Dataset entries
* * * *

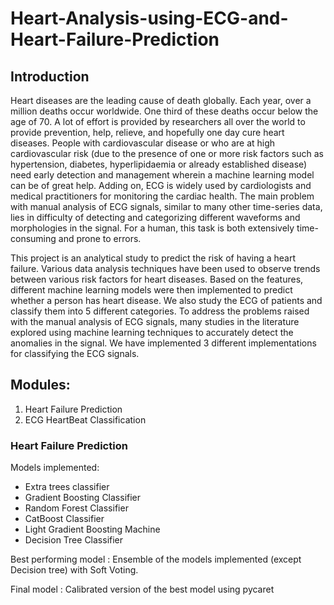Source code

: # Heart-Analysis-using-ECG-and-Heart-Failure-Prediction

## Introduction
Heart diseases are the leading cause of death globally. Each year, over a million deaths occur worldwide. One third of these deaths occur below the age of 70.  A lot of effort is provided by researchers all over the world to provide prevention, help, relieve, and hopefully one day cure heart diseases. 
People with cardiovascular disease or who are at high cardiovascular risk (due to the presence of one or more risk factors such as hypertension, diabetes, hyperlipidaemia or already established disease) need early detection and management wherein a machine learning model can be of great help.
Adding on, ECG is widely used by cardiologists and medical practitioners for monitoring the cardiac health. The main problem with manual analysis of ECG signals, similar to many other time-series data, lies in difficulty of detecting and categorizing different waveforms and morphologies in the signal. For a human, this task is both extensively time-consuming and prone to errors. 


This project is an analytical study to predict the risk of having a heart failure. Various data analysis techniques have been used to observe trends between various risk factors for heart diseases. Based on the features, different machine learning models were then implemented to predict whether a person has heart disease.
We also study the ECG of patients and classify them into 5 different categories. To address the problems raised with the manual analysis of ECG signals, many studies in the literature explored using machine learning techniques to accurately detect the anomalies in the signal. We have implemented 3 different implementations for classifying the ECG signals. 

## Modules:
1. Heart Failure Prediction
2. ECG HeartBeat Classification 



### Heart Failure Prediction

Models implemented:
 - Extra trees classifier
 - Gradient Boosting Classifier
 - Random Forest Classifier
 - CatBoost Classifier
 - Light Gradient Boosting Machine
 - Decision Tree Classifier
 
Best performing model : Ensemble of the models implemented (except Decision tree) with Soft Voting.

Final model : Calibrated version of the best model using pycaret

* * * *

» **Exercise goal**
Look back at the data above. Transcribe exactly the lines starting at the line that contains "We also study" and ending at the line that contains "- Decision Tree Classifier".

» **Task solution**
We also study the ECG of patients and classify them into 5 different categories. To address the problems raised with the manual analysis of ECG signals, many studies in the literature explored using machine learning techniques to accurately detect the anomalies in the signal. We have implemented 3 different implementations for classifying the ECG signals. 

## Modules:
1. Heart Failure Prediction
2. ECG HeartBeat Classification 



### Heart Failure Prediction

Models implemented:
 - Extra trees classifier
 - Gradient Boosting Classifier
 - Random Forest Classifier
 - CatBoost Classifier
 - Light Gradient Boosting Machine
 - Decision Tree Classifier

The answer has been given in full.